In the fall of 1981, 10 women gathered at Loretta's Tea Room in south Minneapolis to discuss the formation of a new antiwar organization, Women Against Military Madness (WAMM). One of them was Mary S. White.
The group met monthly for the next year to hash out plans. Some of the meetings took place at White's home, recalled Polly Mann, another WAMM founder. "She was very capable and thoughtful," Mann said.
Over the next four decades, White would march and rally, attend vigils, coordinate meetings of peace groups and, from time to time, get arrested in peaceful actions of civil disobedience.
"We used to get arrested week after week," recalled Erica Bouza, a peace activist and friend of White's.
White died Nov. 6 at York Gardens Senior Living facility in Edina from complications of dementia, said her son Thomas White. She was 87.
White was a founder and president of the Minnesota Alliance of Peacemakers, an umbrella organization of 60 Twin Cities antiwar groups.
"She did such a wonderful job of bringing people together in running those meetings," said Marie Braun, a WAMM leader. "She was one of my heroes in WAMM."
White was born in Minneapolis in 1933, the daughter of Leonard and Genevieve Simonet.

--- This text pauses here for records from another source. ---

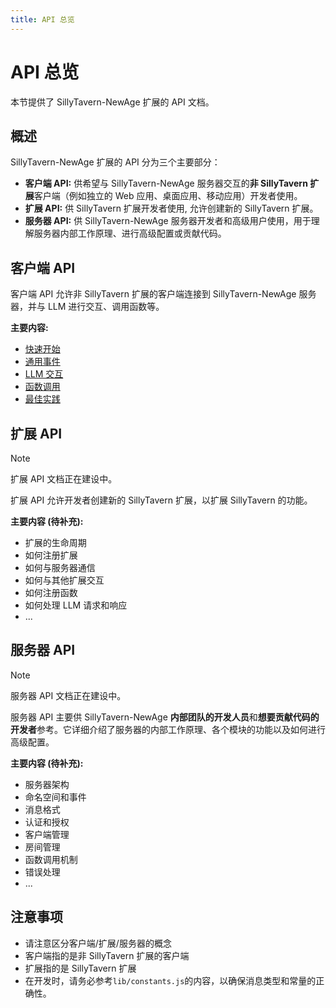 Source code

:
 ```yaml
---
title: API 总览
---
```


# API 总览

本节提供了 SillyTavern-NewAge 扩展的 API 文档。

## 概述

SillyTavern-NewAge 扩展的 API 分为三个主要部分：

* **客户端 API:**  供希望与 SillyTavern-NewAge 服务器交互的**非 SillyTavern 扩展**客户端（例如独立的 Web 应用、桌面应用、移动应用）开发者使用。
* **扩展 API:** 供 SillyTavern 扩展开发者使用, 允许创建新的 SillyTavern 扩展。
* **服务器 API:** 供 SillyTavern-NewAge 服务器开发者和高级用户使用，用于理解服务器内部工作原理、进行高级配置或贡献代码。

## 客户端 API

客户端 API 允许非 SillyTavern 扩展的客户端连接到 SillyTavern-NewAge 服务器，并与 LLM 进行交互、调用函数等。

**主要内容:**

* [快速开始](/api/client/getting-started)
* [通用事件](/api/client/common-events)
* [LLM 交互](/api/client/llm-interaction)
* [函数调用](/api/client/function-call)
* [最佳实践](/api/client/best-practices)

## 扩展 API

> [!NOTE]
> 扩展 API 文档正在建设中。

扩展 API 允许开发者创建新的 SillyTavern 扩展，以扩展 SillyTavern 的功能。

**主要内容 (待补充):**

* 扩展的生命周期
* 如何注册扩展
* 如何与服务器通信
* 如何与其他扩展交互
* 如何注册函数
* 如何处理 LLM 请求和响应
* ...

## 服务器 API

> [!NOTE]
> 服务器 API 文档正在建设中。

服务器 API 主要供 SillyTavern-NewAge **内部团队的开发人员**和**想要贡献代码的开发者**参考。它详细介绍了服务器的内部工作原理、各个模块的功能以及如何进行高级配置。

**主要内容 (待补充):**

* 服务器架构
* 命名空间和事件
* 消息格式
* 认证和授权
* 客户端管理
* 房间管理
* 函数调用机制
* 错误处理
* ...

## 注意事项

* 请注意区分客户端/扩展/服务器的概念
* 客户端指的是非 SillyTavern 扩展的客户端
* 扩展指的是 SillyTavern 扩展
* 在开发时，请务必参考`lib/constants.js`的内容，以确保消息类型和常量的正确性。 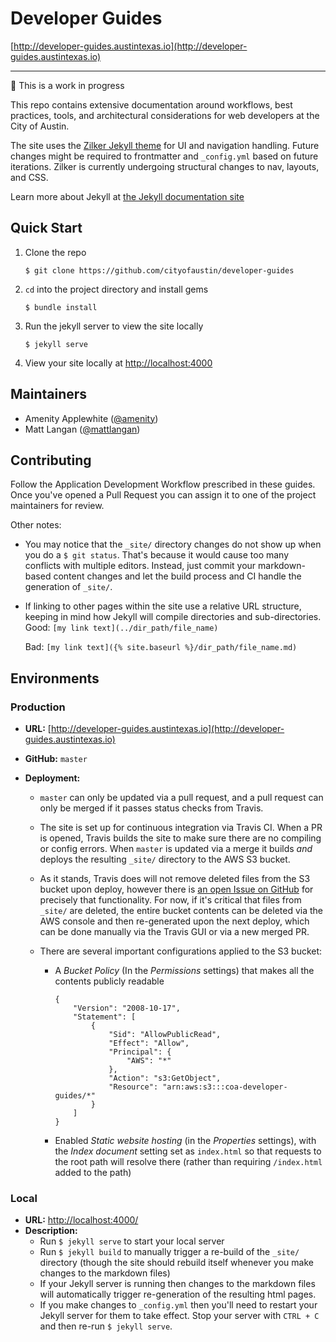 # Developer Guides

[http://developer-guides.austintexas.io](http://developer-guides.austintexas.io)

---

:construction: This is a work in progress

This repo contains extensive documentation around workflows, best practices, tools, and architectural considerations for web developers at the City of Austin.

The site uses the [Zilker Jekyll theme](https://github.com/cityofaustin/zilker-theme) for UI and navigation handling. Future changes might be required to frontmatter and `_config.yml` based on future iterations. Zilker is currently undergoing structural changes to nav, layouts, and CSS.

Learn more about Jekyll at [the Jekyll documentation site](https://jekyllrb.com/docs/home/)

## Quick Start

1. Clone the repo  

   ```
   $ git clone https://github.com/cityofaustin/developer-guides
   ```

2. `cd` into the project directory and install gems  

   ```
   $ bundle install
   ```



3. Run the jekyll server to view the site locally  

   ```
   $ jekyll serve
   ```

4. View your site locally at [http://localhost:4000](http://localhost:4000)


## Maintainers

- Amenity Applewhite ([@amenity](https://github.com/amenity))
- Matt Langan ([@mattlangan](https://github.com/mattlangan))

## Contributing

Follow the Application Development Workflow prescribed in these guides. Once you've opened a Pull Request you can assign it to one of the project maintainers for review.

Other notes:

- You may notice that the `_site/` directory changes do not show up when you do a `$ git status`. That's because it would cause too many conflicts with multiple editors. Instead, just commit your markdown-based content changes and let the build process and CI handle the generation of `_site/`.

- If linking to other pages within the site use a relative URL structure, keeping in mind how Jekyll will compile directories and sub-directories.  
  Good: `[my link text](../dir_path/file_name)`  

  Bad: `[my link text]({% site.baseurl %}/dir_path/file_name.md)`

## Environments

### Production

- **URL:** [http://developer-guides.austintexas.io](http://developer-guides.austintexas.io) 

- **GitHub:** `master`

- **Deployment:**

  - `master` can only be updated via a pull request, and a pull request can only be merged if it passes status checks from Travis.

  - The site is set up for continuous integration via Travis CI. When a PR is opened, Travis builds the site to make sure there are no compiling or config errors. When `master` is updated via a merge it builds _and_ deploys the resulting `_site/` directory to the AWS S3 bucket.

  - As it stands, Travis does will not remove deleted files from the S3 bucket upon deploy, however there is [an open Issue on GitHub](https://github.com/travis-ci/dpl/issues/661) for precisely that functionality. For now, if it's critical that files from `_site/` are deleted, the entire bucket contents can be deleted via the AWS console and then re-generated upon the next deploy, which can be done manually via the Travis GUI or via a new merged PR.

  - There are several important configurations applied to the S3 bucket:

    - A _Bucket Policy_ (In the _Permissions_ settings) that makes all the contents publicly readable  

      ```
      {
          "Version": "2008-10-17",
          "Statement": [
              {
                  "Sid": "AllowPublicRead",
                  "Effect": "Allow",
                  "Principal": {
                      "AWS": "*"
                  },
                  "Action": "s3:GetObject",
                  "Resource": "arn:aws:s3:::coa-developer-guides/*"
              }
          ]
      }
      ```

    - Enabled _Static website hosting_ (in the _Properties_ settings), with the _Index document_ setting set as `index.html` so that requests to the root path will resolve there (rather than requiring `/index.html` added to the path)


### Local

- **URL:** [http://localhost:4000/]() 
- **Description:**
  - Run `$ jekyll serve` to start your local server
  - Run `$ jekyll build` to manually trigger a re-build of the `_site/` directory (though the site should rebuild itself whenever you make changes to the markdown files)
  - If your Jekyll server is running then changes to the markdown files will automatically trigger re-generation of the resulting html pages.
  - If you make changes to `_config.yml` then you'll need to restart your Jekyll server for them to take effect. Stop your server with `CTRL + C` and then re-run `$ jekyll serve`.

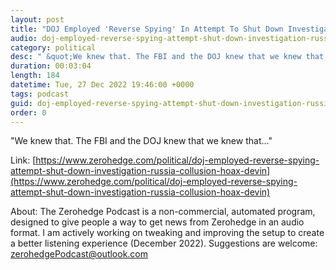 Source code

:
 ```yaml
---
layout: post
title: "DOJ Employed 'Reverse Spying' In Attempt To Shut Down Investigation Into Russia Collusion Hoax: Devin Nunes"
audio: doj-employed-reverse-spying-attempt-shut-down-investigation-russia-collusion-hoax-devin-0
category: political
desc: " &quot;We knew that. The FBI and the DOJ knew that we knew that...&quot;"
duration: 00:03:04
length: 184
datetime: Tue, 27 Dec 2022 19:46:00 +0000
tags: podcast
guid: doj-employed-reverse-spying-attempt-shut-down-investigation-russia-collusion-hoax-devin-0
order: 0
---
```

 &quot;We knew that. The FBI and the DOJ knew that we knew that...&quot;

Link: [https://www.zerohedge.com/political/doj-employed-reverse-spying-attempt-shut-down-investigation-russia-collusion-hoax-devin](https://www.zerohedge.com/political/doj-employed-reverse-spying-attempt-shut-down-investigation-russia-collusion-hoax-devin)

About: The Zerohedge Podcast is a non-commercial, automated program, designed to give people a way to get news from Zerohedge in an audio format.  I am actively working on tweaking and improving the setup to create a better listening experience (December 2022).  Suggestions are welcome: [zerohedgePodcast@outlook.com](mailto:zerohedgePodcast@outlook.com)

Her father was a longtime partner in the Minneapolis law firm Best & Flanagan. She grew up near Lake of the Isles and attended the Academy of Holy Angels high school, Trinity College in Washington, D.C., and the University of Minnesota, where she graduated. She married Dr. James G. White in 1955 and raised five children.
She returned to the U and received a master's degree in social work in 1978 and began working in the Social Work Department at the university. She helped achieve passage of legislation involved in the licensing of social workers and therapists in Minnesota.
White worshiped at the Basilica of St. Mary in Minneapolis, where she was a friend of the late Marianne Hamilton, who invited her to participate in the creation of WAMM.
White started recruiting others to the group.
"I remember she called me and said this was going to be new and 'I want you involved,' " said Mary Lou Ott, a Holy Angels classmate and longtime friend. "We were both very passionate about anti-nuclear and antiwar [positions]. We believed we weren't going to raise our children to kill somebody else's kids."
Karen Hanson recalled the first WAMM meeting she attended at White's home. "She was so gracious," Hanson said. "I had never been in a room with so many wonderful women. Everyone had their own strengths."
Sarah Martin said the first time she and Mary got arrested, Mary's husband, Jim, had dropped them off at Honeywell Corp. in Minneapolis, where there was a large sit-in demonstration to protest the company's manufacture of military weaponry, including cluster bombs.
Martin also recalled how in later years, White was one of 10 women, mostly in their 70s, who went to a military recruiting station near the U and tried to enlist, arguing that the Army should sign them up rather than young people. "We were told we were too old," Braun said. When White and others refused to leave, they were arrested. A jury found them not guilty.
White was preceded in death by her husband and two sons, Gregory and Michael. She is survived by two sons, Thomas of Edina and James of Minneapolis, and a daughter, Catherine Tsarouhas of Boston; a sister, Judith Rich of Natick, Mass.; a brother, Tom Simonet of Ryder, Pa., and six grandchildren. A private burial will take place with a public memorial meeting next spring or summer.